[Opening Provided entries section]

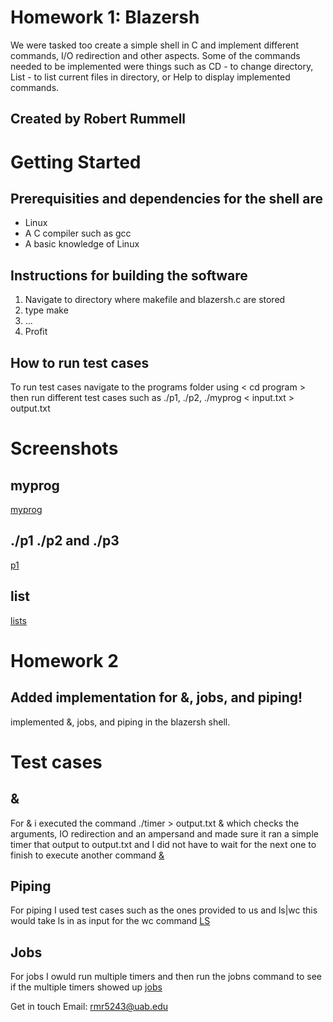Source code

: # Homework 1: Blazersh

We were tasked too create a simple shell in C and implement different commands,
I/O redirection and other aspects. Some of the commands needed to be implemented
were things such as CD - to change directory, List - to list current files in
directory, or Help to display implemented commands.

## Created by Robert Rummell

# Getting Started

## Prerequisities and dependencies for the shell are
- Linux
- A C compiler such as gcc
- A basic knowledge of Linux
## Instructions for building the software

1. Navigate to directory where makefile and blazersh.c are stored
2. type make
3. ...
4. Profit

## How to run test cases
To run test cases navigate to the programs folder using < cd program > then run
different test cases such as ./p1, ./p2, ./myprog < input.txt > output.txt

# Screenshots
## myprog

[myprog](docs/myprog.PNG)

## ./p1 ./p2 and ./p3

[p1](docs/p1.PNG)

## list
[lists](docs/list.png)

# Homework 2
## Added implementation for &, jobs, and piping!
implemented &, jobs, and piping in the blazersh shell.

# Test cases

## &
For & i executed the command ./timer > output.txt & which checks the arguments,
IO redirection and an ampersand and made sure it ran a simple timer that output
to output.txt and I did not have to wait for the next one to finish to execute 
another command [&](docs/&.png)

## Piping
For piping I used test cases such as the ones provided to us and ls|wc
this would take ls in as input for the wc command [LS](docs/ls.png)

## Jobs
For jobs I owuld run multiple timers and then run the jobns command to see if the 
multiple timers showed up [jobs](docs/jobs.png)

Get in touch
Email: rmr5243@uab.edu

[Closing Provided entries section]

The line above containing "# Test cases", the line containing "For jobs I owuld", and every line between them are to be transcribed exactly; no other line is wanted.

# Test cases

## &
For & i executed the command ./timer > output.txt & which checks the arguments,
IO redirection and an ampersand and made sure it ran a simple timer that output
to output.txt and I did not have to wait for the next one to finish to execute 
another command [&](docs/&.png)

## Piping
For piping I used test cases such as the ones provided to us and ls|wc
this would take ls in as input for the wc command [LS](docs/ls.png)

## Jobs
For jobs I owuld run multiple timers and then run the jobns command to see if the 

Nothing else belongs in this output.